Em vez de, abster-se de álcool mesmo no curto prazo há grandes benefícios para a saúdede acordo com um estudo recente da Brown University. Publicado no jornal Álcool e Alcoolismoesta revisão científica examinou 16 estudos enfocando um famoso desafio britânico chamado Janeiro seco (Janeiro Seco), onde os participantes tentam passar o primeiro mês do ano sem consumir bebidas alcoólicas.
Os investigadores descobriram que mesmo esta curta pausa de 31 dias pode ter um impacto significativo na saúde física e mental. Os participantes que se abstiveram de álcool em janeiro relataram melhora na qualidade do sono, melhor humor, perda de peso e melhora na função hepática e na pressão arterial. Essas pessoas também relataram ser capazes de se concentrar melhor e ter mais energia do que antes.
“O esforço leva à maturidade a longo prazo: a maioria dos participantes continue bebendo menos álcool mas não aumentará o consumo posterior”, disse a autora principal, Megan Strowger, em um comunicado. “No geral, a participação em Janeiro seco “Permite que as pessoas parem, reflitam e reavaliem a sua relação com o álcool, incluindo como este afeta a sua vida social, a saúde mental e o bem-estar físico”, acrescentou.

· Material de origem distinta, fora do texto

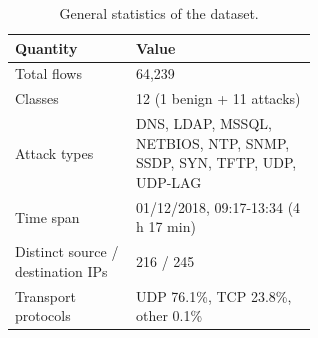 \begin{table}[htbp]
\centering
\caption{General statistics of the dataset.}
\label{tab:summary}
\begin{tabular}{lp{0.6\linewidth}}
\toprule
Quantity & Value \\
\midrule
Total flows & 64,239 \\
Classes & 12 (1 benign + 11 attacks) \\
Attack types & DNS, LDAP, MSSQL, NETBIOS, NTP, SNMP, SSDP, SYN, TFTP, UDP, UDP-LAG \\
Time span & 01/12/2018, 09:17-13:34 (4 h 17 min) \\
Distinct source / destination IPs & 216 / 245 \\
Transport protocols & UDP 76.1\%, TCP 23.8\%, other 0.1\% \\
\bottomrule
\end{tabular}
\end{table}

Mas nem todos beneficiam deste desafio: os investigadores descobriram que, entre aqueles que não conseguiram manter o mês de Janeiro completamente seco, houve efeito rebote. Ou seja, quem não ficou sóbrio por 31 dias passou a beber muito no final do mês. No entanto, os autores do estudo recomendam alargar os seus objetivos, trabalhar com diferentes partes interessadas e adaptar a mensagem da sua campanha a um público mais vasto.

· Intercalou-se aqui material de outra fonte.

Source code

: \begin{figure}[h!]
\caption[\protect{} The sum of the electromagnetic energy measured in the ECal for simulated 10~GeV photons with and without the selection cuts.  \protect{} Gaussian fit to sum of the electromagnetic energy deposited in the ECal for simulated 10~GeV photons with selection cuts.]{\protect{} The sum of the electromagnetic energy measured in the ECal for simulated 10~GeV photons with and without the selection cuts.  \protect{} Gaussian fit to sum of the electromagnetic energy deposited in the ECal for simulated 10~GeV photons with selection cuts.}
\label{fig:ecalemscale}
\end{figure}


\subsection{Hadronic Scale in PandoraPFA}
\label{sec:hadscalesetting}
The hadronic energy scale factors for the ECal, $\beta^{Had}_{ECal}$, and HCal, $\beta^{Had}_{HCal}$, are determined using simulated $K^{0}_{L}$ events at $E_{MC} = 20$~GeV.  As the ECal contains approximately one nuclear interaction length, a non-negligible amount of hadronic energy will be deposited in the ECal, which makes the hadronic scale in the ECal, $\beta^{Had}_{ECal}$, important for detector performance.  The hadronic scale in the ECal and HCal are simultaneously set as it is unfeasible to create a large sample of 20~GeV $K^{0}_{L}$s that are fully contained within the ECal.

Janeiro seco Começou como um pequeno desafio no Reino Unido apresentado pela organização britânica Alcohol Change UK em 2013. Na primeira edição foram oficialmente inscritas 4.000 pessoas, número de participantes que aumentou para um milhão em 2023 em todo o mundo. Os participantes também eram jovens. A maioria são mulheres, com rendimentos mais elevados e diplomas universitários, de acordo com a pesquisa de Brown. Além disso, são frequentemente identificados como mais pesados do que os que bebem muito, um grupo que é muitas vezes difícil de alcançar através de programas de intervenção.
“Agora há muitos mMais apoio para viver um estilo de vida sem álcool“disse Suzanne M. Colby, professora de ciências sociais e comportamentais. “É mais socialmente aceitável do que nunca ser ‘curioso’ ou não beber. “As normas sociais mudaram, em parte com a ajuda dos activistas das redes sociais que partilham os benefícios da sobriedade e reduzem o estigma de não beber”, disse ele.
Este é um efeito que se repete em Espanha: a nova geração está menos interessada em bebidas alcoólicas ou tabaco, segundo dados do Ministério da Saúde. O último Inquérito sobre o Consumo de Drogas no Ensino Secundário em Espanha (ESTUDES) mostrou que a Geração Z bebe e fuma mais do que os seus antecessores, com taxas de consumo que caíram para níveis historicamente baixos. Assim, o O consumo mensal de álcool caiu para 51% entre os jovens de 14 a 18 anos, o número mais baixo desde 1998; e o consumo excessivo ou consumo excessivo de álcool passou de 20,6 para 17,2%. O que aumentou foi o risco percebido, pois 67% acham que o álcool faz mal.